すなわち、登録商標と同一又は類似の商標が商品について使用されている場合、
それが自他商品の識別標識としての機能を果たす態様で使用されているときは、商標権者は、自己の登録商標の本来の機能の発揮を妨げるものとしてその使用を禁止しうるけれども、それが自他商品の識別標識としての機能を果たす態様で使用されていると認められないときは、その商標の使用は本来の商標としての使用ということができず、商標権者は、自己の登録商標の本来の機能の発揮を妨げられないがゆえに、その商標の使用を禁止することができないのである。
3(一)しかして、成立に争いがない乙第一四号証、第一五号証の一ないし五、証人【A】の証言及び本件口頭弁論の全趣旨によれば、「テレビまんが」、「テレビ・マンガ」、「テレビ漫画」なる語は、テレビ放送用に製作された漫画映画を意味するものとして、本件登録商標についての商標登録出願前から普通に用いられているものであり、現在も同様であることが認められ、右認定を覆すに足る証拠はなく(なお、原告本人尋問において、原告本人は、「テレビマンガ」なる語は、原告本人が昭和三〇年前より使用していたものである旨供述するが、仮にそうであるとしても、右認定事実の存在自体は、何ら変わりがない。)、また、成立に争いがない乙第九号証及び証人【A】の証言、本件口頭弁論の全趣旨によれば、昭和五〇年一〇月から少なくとも本件口頭弁論終結時まで、訴外東映動画株式会社が周知の昔話「一休さん」を基礎に登場人物及び話の筋に創作をも折込んで製作したテレビ漫画映画「一休さん」が、毎週一回、日本教育テレビ(現テレビ朝日)系列の全国ネツトでテレビ放送されていること(被告が本件カルタを販売したのは、右東映動画株式会社から、右テレビ漫画映画についてのいわゆる商品化権の実施許諾を受けたことに基づくものであること)が認められ、右認定を覆すに足る証拠はない。
他方、前記1(一)認定の被告標章一の使用態様によれば、被告標章一は、カルタの容器の蓋の表面の下方いつぱいに(表面の面積の約六分の五を占める。
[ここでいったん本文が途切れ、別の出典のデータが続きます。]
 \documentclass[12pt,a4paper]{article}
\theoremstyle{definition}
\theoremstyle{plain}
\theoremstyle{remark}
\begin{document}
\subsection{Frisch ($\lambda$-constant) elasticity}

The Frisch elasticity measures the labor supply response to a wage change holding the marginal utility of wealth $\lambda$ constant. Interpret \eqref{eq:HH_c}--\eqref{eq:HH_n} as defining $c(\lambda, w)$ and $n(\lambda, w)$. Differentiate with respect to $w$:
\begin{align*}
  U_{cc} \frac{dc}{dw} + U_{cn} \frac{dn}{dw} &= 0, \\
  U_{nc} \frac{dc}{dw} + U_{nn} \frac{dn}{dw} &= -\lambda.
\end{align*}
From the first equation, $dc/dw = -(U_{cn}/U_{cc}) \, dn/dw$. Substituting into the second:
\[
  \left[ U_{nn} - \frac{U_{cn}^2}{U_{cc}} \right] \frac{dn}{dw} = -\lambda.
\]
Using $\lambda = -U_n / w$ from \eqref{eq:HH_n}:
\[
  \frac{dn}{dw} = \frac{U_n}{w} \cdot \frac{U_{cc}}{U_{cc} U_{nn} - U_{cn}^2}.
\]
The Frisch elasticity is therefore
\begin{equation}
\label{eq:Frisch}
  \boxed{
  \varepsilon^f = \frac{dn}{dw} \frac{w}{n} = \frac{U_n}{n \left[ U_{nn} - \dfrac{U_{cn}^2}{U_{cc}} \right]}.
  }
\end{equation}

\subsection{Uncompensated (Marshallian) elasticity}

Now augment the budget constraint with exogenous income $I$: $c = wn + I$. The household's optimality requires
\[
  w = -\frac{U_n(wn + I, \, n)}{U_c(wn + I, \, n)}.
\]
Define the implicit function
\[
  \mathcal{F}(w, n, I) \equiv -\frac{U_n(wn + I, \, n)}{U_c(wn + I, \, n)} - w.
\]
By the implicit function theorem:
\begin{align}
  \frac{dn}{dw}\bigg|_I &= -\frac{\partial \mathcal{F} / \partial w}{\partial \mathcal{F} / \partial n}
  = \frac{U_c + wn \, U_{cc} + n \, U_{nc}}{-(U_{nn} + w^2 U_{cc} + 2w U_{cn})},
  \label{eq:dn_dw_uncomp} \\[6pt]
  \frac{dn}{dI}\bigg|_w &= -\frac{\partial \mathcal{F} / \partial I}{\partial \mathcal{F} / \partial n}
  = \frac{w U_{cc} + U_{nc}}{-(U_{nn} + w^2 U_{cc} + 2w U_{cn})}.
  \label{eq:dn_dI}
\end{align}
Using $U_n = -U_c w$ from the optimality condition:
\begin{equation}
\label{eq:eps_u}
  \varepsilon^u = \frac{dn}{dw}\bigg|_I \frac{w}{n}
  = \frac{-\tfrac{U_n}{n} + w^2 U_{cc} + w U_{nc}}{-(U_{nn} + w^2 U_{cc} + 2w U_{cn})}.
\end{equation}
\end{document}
)右テレビ漫画映画「一休さん」の登場人物がカルタ取りに興じている場面が描かれている絵画部分の上部に、「一休さん」、「いつきゆう」、「(C)テレビ朝日・東映動画」の文字とともに一団として表されているものであるが、右一団の文字群の中央に赤い長橢円状の太字で大きく書かれていて極めて目立つ右「一休さん」という文字(縦二八、横八一)の左上に近接して位置し、高さ(縦の長さ)にしてその約五・六分の一という小ささ(縦五、横三八)で、白いゴシツク体文字により、いわば右「一休さん」の肩書きとでもいうごとき態様で表されていることが認められる。
(二)以上の、被告標章一を構成する「テレビまんが」なる語の有する意味内容、
テレビ漫画映画「一休さん」のテレビ放送による放映の事実及び被告標章一の使用態様に本件口頭弁論の全趣旨を参酌すると、被告標章一は、前記絵画部分とも相俟つて、被告販売に係るカルタが、周知の昔話「一休さん」のうち現にテレビ放送により放映されているテレビ漫画映画「一休さん」を基にして作られたものであり、
絵札に表される登場人物のキヤラクター等が右テレビ漫画映画に由来するものであることを表示するにすぎないものといわなければならず、したがつて、自他商品の識別標識としての機能を果たす態様で使用されているとは認められない。
原告は、仮に被告標章一を商品の内容を表すために使用するとするならば、同一色彩、同一態様の文字により、「テレビまんがの一休さん」というように一連に表示しなければならない旨主張するが、右のような表示のし方に限られるとする根拠はなく、却つて、前記認定の事実、特に被告標章一の使用態様に照らせば、被告標章一が、一団の文字群の中央に赤い長橢円状の太字で大きく書かれた「一休さん」という文字を修飾し、これを説明するものであることは容易に覚知しうるところであるから、原告の右主張は採用しえない。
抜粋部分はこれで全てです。